Abstract

Superficial fungal infections affect 20 – 25 % of the world’s population with an increasing trend. Common infections are fungal skin and nail diseases (tinea pedis and onychomycosis, respectively), which often occur simultaneously due to autoinoculation. Tinea pedis is mostly provoked by the dermatophyte fungus Trichophyton rubrum, which remains in the outermost skin layer, the stratum corneum (SC). Normally, the treatment is done topically and takes up to four weeks. Just as tinea pedis, about 90 % of onychomycoses is triggered by T. rubrum and Trichophyton mentagrophytes. Toenail onychomycosis is 4 – 10 times more common in comparison to fingernails.
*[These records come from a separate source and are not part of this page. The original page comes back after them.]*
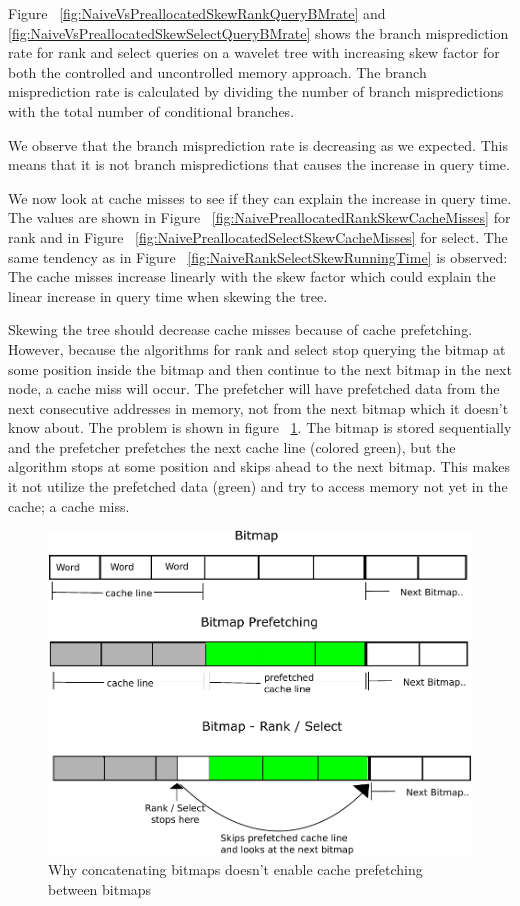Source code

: Figure ~\ref{fig:NaiveVsPreallocatedSkewRankQueryBMrate} and \ref{fig:NaiveVsPreallocatedSkewSelectQueryBMrate} shows the branch misprediction rate for rank and select queries on a wavelet tree with increasing skew factor for both the controlled and uncontrolled memory approach. 
The branch misprediction rate is calculated by dividing the number of branch mispredictions with the total number of conditional branches.

We observe that the branch misprediction rate is decreasing as we expected. 
This means that it is not branch mispredictions that causes the increase in query time. 

We now look at cache misses to see if they can explain the increase in query time. 
The values are shown in Figure ~\ref{fig:NaivePreallocatedRankSkewCacheMisses} for rank and in Figure ~\ref{fig:NaivePreallocatedSelectSkewCacheMisses} for select.
The same tendency as in Figure ~\ref{fig:NaiveRankSelectSkewRunningTime} is observed: 
The cache misses increase linearly with the skew factor which could explain the linear increase in query time when skewing the tree.

Skewing the tree should decrease cache misses because of cache prefetching. However, because the algorithms for rank and select stop querying the bitmap at some position inside the bitmap and then continue to the next bitmap in the next node, a cache miss will occur. The prefetcher will have prefetched data from the next consecutive addresses in memory, not from the next bitmap which it doesn't know about.
The problem is shown in figure ~\ref{fig:QueryPrefetchFigure}. The bitmap is stored sequentially and the prefetcher prefetches the next cache line (colored green), but the algorithm stops at some position and skips ahead to the next bitmap. This makes it not utilize the prefetched data (green) and try to access memory not yet in the cache; a cache miss.

\begin{figure}
\caption{Why concatenating bitmaps doesn't enable cache prefetching between bitmaps}
\label{fig:QueryPrefetchFigure}
\includegraphics[width=\textwidth]{QueryPrefetchFigure.pdf}
\end{figure}

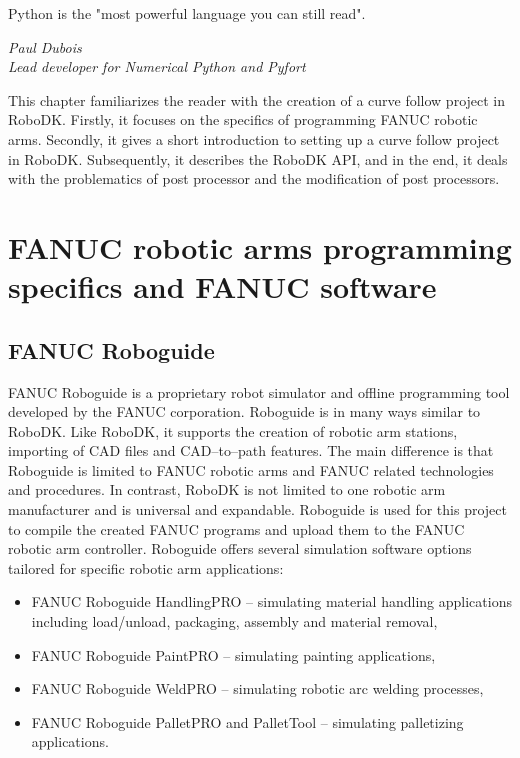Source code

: \label{chap:implementation}

\epigraph{Python is the "most powerful language you can still read".}{\textit{Paul Dubois \\ Lead developer for Numerical Python and Pyfort }}

This chapter familiarizes the reader with the creation of a curve follow project in RoboDK. Firstly, it focuses on the specifics of programming FANUC robotic arms. Secondly, it gives a short introduction to setting up a curve follow project in RoboDK. Subsequently, it describes the RoboDK API, and in the end, it deals with the problematics of post processor and the modification of post processors.

\section{FANUC robotic arms programming specifics and FANUC software}

\subsection{FANUC Roboguide}

FANUC Roboguide is a proprietary robot simulator and offline programming tool developed by the FANUC corporation. Roboguide is in many ways similar to RoboDK.  Like RoboDK, it supports the creation of robotic arm stations, importing of CAD files and CAD--to--path features. The main difference is that Roboguide is limited to FANUC robotic arms and FANUC related technologies and procedures. In contrast, RoboDK is not limited to one robotic arm manufacturer and is universal and expandable. Roboguide is used for this project to compile the created FANUC programs and upload them to the FANUC robotic arm controller. Roboguide offers several simulation software options tailored for specific robotic arm applications:

\begin{itemize}

\item FANUC Roboguide HandlingPRO -- simulating material handling applications including load/unload, packaging, assembly and material removal,
\item FANUC Roboguide PaintPRO -- simulating painting applications,
\item FANUC Roboguide WeldPRO -- simulating robotic arc welding processes,
\item FANUC Roboguide PalletPRO and PalletTool -- simulating palletizing applications.

\end{itemize}

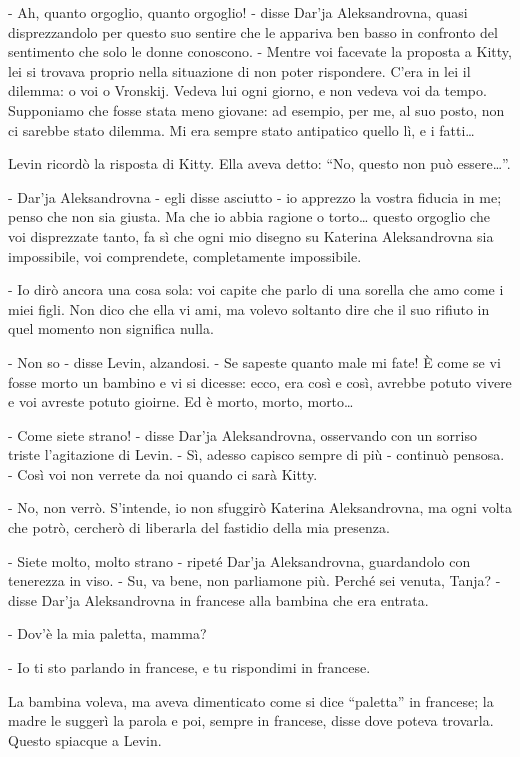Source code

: - Ah, quanto orgoglio, quanto orgoglio! - disse Dar'ja Aleksandrovna, quasi disprezzandolo per questo suo sentire che le appariva ben basso in confronto del sentimento che solo le donne conoscono. - Mentre voi facevate la proposta a Kitty, lei si trovava proprio nella situazione di non poter rispondere. C'era in lei il dilemma: o voi o Vronskij. Vedeva lui ogni giorno, e non vedeva voi da tempo. Supponiamo che fosse stata meno giovane: ad esempio, per me, al suo posto, non ci sarebbe stato dilemma. Mi era sempre stato antipatico quello lì, e i fatti\ldots{} 

Levin ricordò la risposta di Kitty. Ella aveva detto: ``No, questo non può essere\ldots{}''. 

- Dar'ja Aleksandrovna - egli disse asciutto - io apprezzo la vostra fiducia in me; penso che non sia giusta. Ma che io abbia ragione o torto\ldots{} questo orgoglio che voi disprezzate tanto, fa sì che ogni mio disegno su Katerina Aleksandrovna sia impossibile, voi comprendete, completamente impossibile. 

- Io dirò ancora una cosa sola: voi capite che parlo di una sorella che amo come i miei figli. Non dico che ella vi ami, ma volevo soltanto dire che il suo rifiuto in quel momento non significa nulla. 

- Non so - disse Levin, alzandosi. - Se sapeste quanto male mi fate! È come se vi fosse morto un bambino e vi si dicesse: ecco, era così e così, avrebbe potuto vivere e voi avreste potuto gioirne. Ed è morto, morto, morto\ldots{} 

- Come siete strano! - disse Dar'ja Aleksandrovna, osservando con un sorriso triste l'agitazione di Levin. - Sì, adesso capisco sempre di più - continuò pensosa. - Così voi non verrete da noi quando ci sarà Kitty. 

- No, non verrò. S'intende, io non sfuggirò Katerina Aleksandrovna, ma ogni volta che potrò, cercherò di liberarla del fastidio della mia presenza. 

- Siete molto, molto strano - ripeté Dar'ja Aleksandrovna, guardandolo con tenerezza in viso. - Su, va bene, non parliamone più. Perché sei venuta, Tanja? - disse Dar'ja Aleksandrovna in francese alla bambina che era entrata. 

- Dov'è la mia paletta, mamma? 

- Io ti sto parlando in francese, e tu rispondimi in francese. 

La bambina voleva, ma aveva dimenticato come si dice ``paletta'' in francese; la madre le suggerì la parola e poi, sempre in francese, disse dove poteva trovarla. Questo spiacque a Levin. 


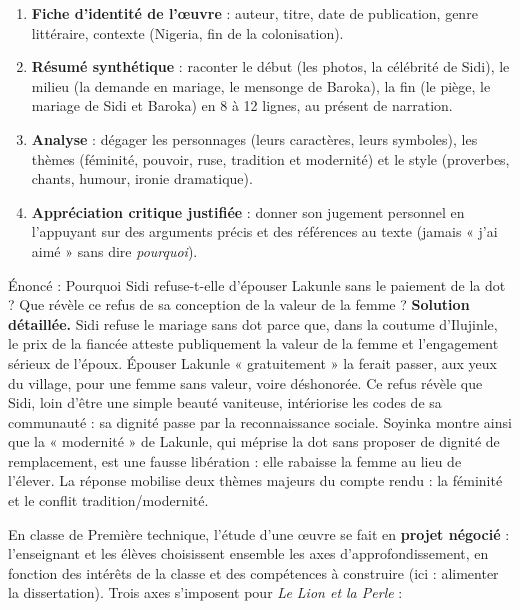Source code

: \documentclass[11pt]{article}
\newcounter{popsec}
\newcounter{popsub}
\newcommand{\courssub}[1]{%
  \stepcounter{popsub}%
  \par\vspace{9pt}\noindent{\popxbold\fontsize{11.5}{13}\selectfont\color{popink}{\color{poporange}\thepopsec.\thepopsub}\hspace{6pt}#1}\par\nopagebreak\vspace{4pt}
}
\begin{document}
\begin{methode}
\begin{enumerate}
\item \textbf{Fiche d'identité de l'œuvre} : auteur, titre, date de publication, genre littéraire, contexte (Nigeria, fin de la colonisation).
\item \textbf{Résumé synthétique} : raconter le début (les photos, la célébrité de Sidi), le milieu (la demande en mariage, le mensonge de Baroka), la fin (le piège, le mariage de Sidi et Baroka) en 8 à 12 lignes, au présent de narration.
\item \textbf{Analyse} : dégager les personnages (leurs caractères, leurs symboles), les thèmes (féminité, pouvoir, ruse, tradition et modernité) et le style (proverbes, chants, humour, ironie dramatique).
\item \textbf{Appréciation critique justifiée} : donner son jugement personnel en l'appuyant sur des arguments précis et des références au texte (jamais « j'ai aimé » sans dire \emph{pourquoi}).
\end{enumerate}
\end{methode}

\begin{exoresolu}
Énoncé : Pourquoi Sidi refuse-t-elle d'épouser Lakunle sans le paiement de la dot ? Que révèle ce refus de sa conception de la valeur de la femme ?
\tcblower
\textbf{Solution détaillée.} Sidi refuse le mariage sans dot parce que, dans la coutume d'Ilujinle, le prix de la fiancée atteste publiquement la valeur de la femme et l'engagement sérieux de l'époux. Épouser Lakunle « gratuitement » la ferait passer, aux yeux du village, pour une femme sans valeur, voire déshonorée. Ce refus révèle que Sidi, loin d'être une simple beauté vaniteuse, intériorise les codes de sa communauté : sa dignité passe par la reconnaissance sociale. Soyinka montre ainsi que la « modernité » de Lakunle, qui méprise la dot sans proposer de dignité de remplacement, est une fausse libération : elle rabaisse la femme au lieu de l'élever. La réponse mobilise deux thèmes majeurs du compte rendu : la féminité et le conflit tradition/modernité.
\end{exoresolu}

\courssub{Négocier le projet d'étude de l'œuvre}

En classe de Première technique, l'étude d'une œuvre se fait en \textbf{projet négocié} : l'enseignant et les élèves choisissent ensemble les axes d'approfondissement, en fonction des intérêts de la classe et des compétences à construire (ici : alimenter la dissertation). Trois axes s'imposent pour \emph{Le Lion et la Perle} :
\end{document}

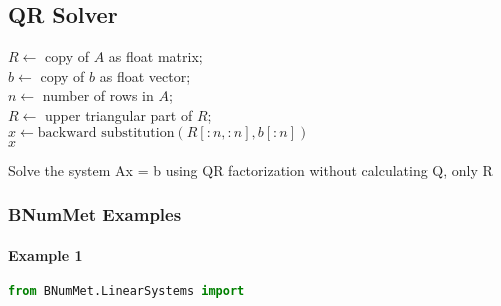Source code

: \subsection{QR Solver}
\begin{algorithm}[H]
\SetAlgoLined
\DontPrintSemicolon
{}
$R \gets$ copy of $A$ as float matrix;\\
$b \gets$ copy of $b$ as float vector;\\
$n \gets$ number of rows in $A$;\\
$R \gets$ upper triangular part of $R$;\\
$x \gets \text{backward substitution}(R[:n,:n], b[:n])$\\
\Return $x$
\caption{Solve the system Ax = b using QR factorization without calculating Q, only R}
\end{algorithm}
\subsubsection{BNumMet Examples}
\paragraph{Example 1}{
\begin{lstlisting}[language=Python]
from BNumMet.LinearSystems import 

\end{lstlisting}
}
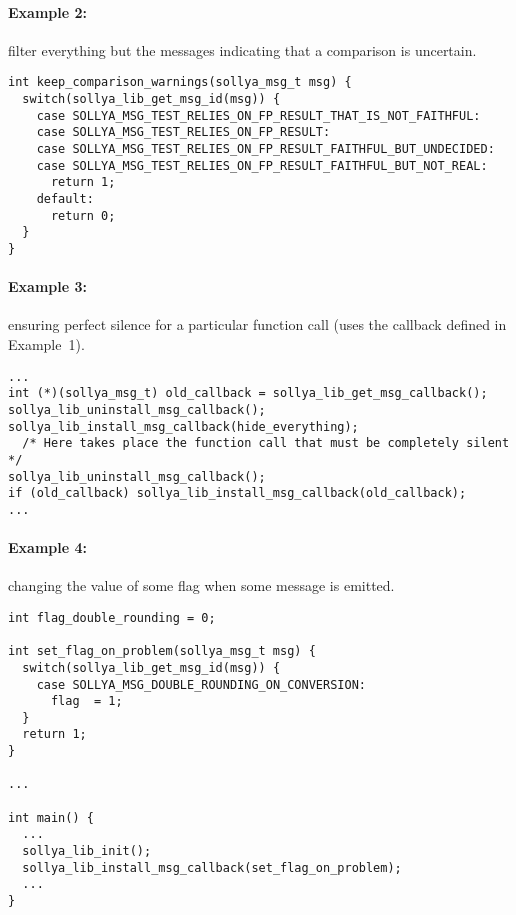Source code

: \documentclass[a4paper]{article}
\begin{document}
\paragraph{Example 2:} filter everything but the messages indicating that a comparison is uncertain.
\begin{center}
\begin{minipage}{15cm}\begin{Verbatim}[frame=single]
int keep_comparison_warnings(sollya_msg_t msg) {
  switch(sollya_lib_get_msg_id(msg)) {
    case SOLLYA_MSG_TEST_RELIES_ON_FP_RESULT_THAT_IS_NOT_FAITHFUL:
    case SOLLYA_MSG_TEST_RELIES_ON_FP_RESULT:
    case SOLLYA_MSG_TEST_RELIES_ON_FP_RESULT_FAITHFUL_BUT_UNDECIDED:
    case SOLLYA_MSG_TEST_RELIES_ON_FP_RESULT_FAITHFUL_BUT_NOT_REAL:
      return 1;
    default:
      return 0;
  }
}
\end{Verbatim}
\end{minipage}\end{center}

\paragraph{Example 3:} ensuring perfect silence for a particular function call (uses the callback defined in Example~1).
\begin{center}
\begin{minipage}{15cm}\begin{Verbatim}[frame=single]
...
int (*)(sollya_msg_t) old_callback = sollya_lib_get_msg_callback();
sollya_lib_uninstall_msg_callback();
sollya_lib_install_msg_callback(hide_everything);
  /* Here takes place the function call that must be completely silent */
sollya_lib_uninstall_msg_callback();
if (old_callback) sollya_lib_install_msg_callback(old_callback);
...
\end{Verbatim}
\end{minipage}\end{center}

\paragraph{Example 4:} changing the value of some flag when some message is emitted.
\begin{center}
\begin{minipage}{15cm}\begin{Verbatim}[frame=single]
int flag_double_rounding = 0;

int set_flag_on_problem(sollya_msg_t msg) {
  switch(sollya_lib_get_msg_id(msg)) {
    case SOLLYA_MSG_DOUBLE_ROUNDING_ON_CONVERSION:
      flag  = 1;
  }
  return 1;
}

...

int main() {
  ...
  sollya_lib_init();
  sollya_lib_install_msg_callback(set_flag_on_problem);
  ...
}

\end{Verbatim}
\end{minipage}\end{center}
\end{document}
The nail plate is 0.25 – 1.0 mm thick and consists of densely packed keratin cell layers. With a water content of up to 25 % and a lipid content of 0.1 – 1 %, the nail plate is considered as a hydrophilic gel membrane with an additional lipophilic route. Due to its excellent barrier properties and a growth rate of only 2 – 3 mm per month, nail mycosis treatment is a remarkable challenge and is often accompanied by high relapse rates. In contrast to the nail plate, SC is considered as an approximately 10 µm thick, predominantly lipophilic barrier. Because of the distinct structure of these tissues, hitherto, there are only formulations marketed for either tinea pedis or onychomycosis. A formulation targeting both would therefore be a considerable improvement, but has to fulfil different characteristics. The following review focuses on potential active pharmaceutical ingredients (API) for simultaneous tinea pedis and onychomycosis treatment as well as in vitro models for antifungal efficacy evaluation. It carves out the challenges in simultaneous therapy based on the distinct structure of nail and SC.